Not sobs. I didn’t weep. I just let something go. My body would always carry what happened to me, but it could no longer carry what hadn’t. I didn’t die when I went into cardiac arrest on an operating table, and I didn’t die without ever again hearing the cheerful bass line in “Come on Eileen.” For those three minutes and twenty-three seconds of East Coast hip hop and Celtic New Wave, I didn’t think I was going to die either. Tears rolled down my cheeks, mixing with beads of sweat, each drop a quiet celebration.
I turned my back to Lee and Andrew. I didn’t want to startle them, and I didn’t want to explain. I cried and danced(not swayed) for the rest of the song. Heartbeat steady, only desperate for one more key change. We danced for another hour before making our way back to their apartment, though I can’t remember a single song after “Knock Out Eileen.” I crashed on their couch, falling asleep instantly.
When I woke up the next morning, I checked a rideshare app on my phone so I could go back home. Prices were high.
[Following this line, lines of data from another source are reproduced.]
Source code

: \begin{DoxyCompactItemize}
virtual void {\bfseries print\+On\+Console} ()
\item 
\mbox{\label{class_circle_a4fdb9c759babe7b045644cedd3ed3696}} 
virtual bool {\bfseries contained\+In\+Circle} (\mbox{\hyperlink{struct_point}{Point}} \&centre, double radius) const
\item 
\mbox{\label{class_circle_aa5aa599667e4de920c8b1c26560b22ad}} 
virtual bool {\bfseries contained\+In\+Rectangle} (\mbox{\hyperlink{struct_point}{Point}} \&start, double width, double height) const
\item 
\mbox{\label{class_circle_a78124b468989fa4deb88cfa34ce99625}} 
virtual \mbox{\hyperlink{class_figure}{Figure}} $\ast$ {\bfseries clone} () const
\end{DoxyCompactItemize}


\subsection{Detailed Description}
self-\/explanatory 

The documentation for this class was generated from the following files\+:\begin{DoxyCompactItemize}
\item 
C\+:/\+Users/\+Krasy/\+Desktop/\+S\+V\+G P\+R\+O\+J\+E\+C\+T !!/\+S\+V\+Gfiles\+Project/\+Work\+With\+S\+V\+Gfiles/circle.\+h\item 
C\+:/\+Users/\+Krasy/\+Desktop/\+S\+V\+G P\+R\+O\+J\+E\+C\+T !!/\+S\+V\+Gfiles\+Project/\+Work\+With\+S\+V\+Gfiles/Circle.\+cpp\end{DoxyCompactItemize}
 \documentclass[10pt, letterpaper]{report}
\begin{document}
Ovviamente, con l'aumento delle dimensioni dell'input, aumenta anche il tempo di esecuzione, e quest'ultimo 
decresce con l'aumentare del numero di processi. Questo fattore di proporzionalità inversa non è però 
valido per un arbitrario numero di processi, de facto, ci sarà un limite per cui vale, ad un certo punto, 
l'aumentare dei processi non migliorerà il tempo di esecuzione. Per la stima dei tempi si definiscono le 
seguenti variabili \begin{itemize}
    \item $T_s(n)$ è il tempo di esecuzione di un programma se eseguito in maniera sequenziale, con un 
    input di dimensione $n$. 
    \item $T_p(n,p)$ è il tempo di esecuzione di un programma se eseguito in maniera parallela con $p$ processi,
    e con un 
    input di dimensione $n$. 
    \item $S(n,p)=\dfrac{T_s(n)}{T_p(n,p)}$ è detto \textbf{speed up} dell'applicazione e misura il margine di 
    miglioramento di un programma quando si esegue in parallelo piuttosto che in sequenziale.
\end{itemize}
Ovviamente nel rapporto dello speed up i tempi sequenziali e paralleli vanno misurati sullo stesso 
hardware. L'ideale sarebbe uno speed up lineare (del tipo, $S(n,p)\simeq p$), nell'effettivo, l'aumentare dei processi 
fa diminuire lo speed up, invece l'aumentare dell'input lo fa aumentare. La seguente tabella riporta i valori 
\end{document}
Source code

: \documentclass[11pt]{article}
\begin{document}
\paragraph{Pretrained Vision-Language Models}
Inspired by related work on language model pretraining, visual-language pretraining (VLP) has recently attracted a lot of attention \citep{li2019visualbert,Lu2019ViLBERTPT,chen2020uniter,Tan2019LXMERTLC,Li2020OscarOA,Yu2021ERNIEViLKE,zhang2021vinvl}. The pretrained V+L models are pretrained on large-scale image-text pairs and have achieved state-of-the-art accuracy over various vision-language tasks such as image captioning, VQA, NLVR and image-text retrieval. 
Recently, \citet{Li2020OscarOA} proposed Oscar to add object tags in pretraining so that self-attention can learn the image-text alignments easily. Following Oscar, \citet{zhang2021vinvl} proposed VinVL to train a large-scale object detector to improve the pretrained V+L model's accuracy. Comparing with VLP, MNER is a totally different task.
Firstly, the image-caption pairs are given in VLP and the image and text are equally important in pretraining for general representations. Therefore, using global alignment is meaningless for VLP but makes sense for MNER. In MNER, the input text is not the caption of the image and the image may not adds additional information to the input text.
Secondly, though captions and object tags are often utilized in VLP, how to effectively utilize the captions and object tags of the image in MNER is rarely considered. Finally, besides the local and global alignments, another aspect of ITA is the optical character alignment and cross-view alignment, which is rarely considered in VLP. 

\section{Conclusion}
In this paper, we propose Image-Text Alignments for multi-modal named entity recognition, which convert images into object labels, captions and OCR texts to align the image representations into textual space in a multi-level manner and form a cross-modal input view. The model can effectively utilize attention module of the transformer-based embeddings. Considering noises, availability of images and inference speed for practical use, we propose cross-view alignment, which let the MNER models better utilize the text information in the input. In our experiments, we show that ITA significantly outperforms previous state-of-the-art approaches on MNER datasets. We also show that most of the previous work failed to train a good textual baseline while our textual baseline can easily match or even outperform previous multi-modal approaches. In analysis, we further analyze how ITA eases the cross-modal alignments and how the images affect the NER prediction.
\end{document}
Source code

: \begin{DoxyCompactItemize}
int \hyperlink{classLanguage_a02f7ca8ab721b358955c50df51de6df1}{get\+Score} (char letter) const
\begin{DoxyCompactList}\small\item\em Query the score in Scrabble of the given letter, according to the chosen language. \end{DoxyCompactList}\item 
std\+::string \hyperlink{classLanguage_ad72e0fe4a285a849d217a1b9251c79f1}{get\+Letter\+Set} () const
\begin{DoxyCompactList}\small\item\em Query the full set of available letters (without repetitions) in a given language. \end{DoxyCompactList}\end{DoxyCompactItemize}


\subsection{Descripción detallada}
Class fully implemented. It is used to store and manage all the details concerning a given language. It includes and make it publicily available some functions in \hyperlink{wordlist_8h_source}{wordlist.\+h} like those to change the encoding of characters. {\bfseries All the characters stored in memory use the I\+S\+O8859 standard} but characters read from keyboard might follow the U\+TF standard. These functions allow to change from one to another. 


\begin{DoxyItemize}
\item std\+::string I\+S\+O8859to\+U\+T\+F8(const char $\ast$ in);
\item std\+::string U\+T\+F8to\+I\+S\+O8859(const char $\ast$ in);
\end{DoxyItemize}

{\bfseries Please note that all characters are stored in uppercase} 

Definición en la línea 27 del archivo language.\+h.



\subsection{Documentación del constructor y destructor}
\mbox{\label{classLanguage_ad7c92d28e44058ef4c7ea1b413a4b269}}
There was a convenient bus line nearby, and I knew I would have taken it before I got sick . . . It wasn’t a conscious decision. I wasn’t challenging myself. It just seemed that, all of a sudden, I had options.
I walked to the corner, hopped on the bus without incident, and rode it to my destination for thirty minutes.
That week, I started applying to jobs since I’d have a way to get myself there. Soon, I was a hostess at a Buca di Beppo in Santa Monica. Any employment was a victorious return to normalcy, even if I hadn’t yet caught up with the person I thought I was going to be. Finally, after four months of seating tourists while donning a tomato-print tie, I accepted that I wouldn’t necessarily drop dead at my workplace.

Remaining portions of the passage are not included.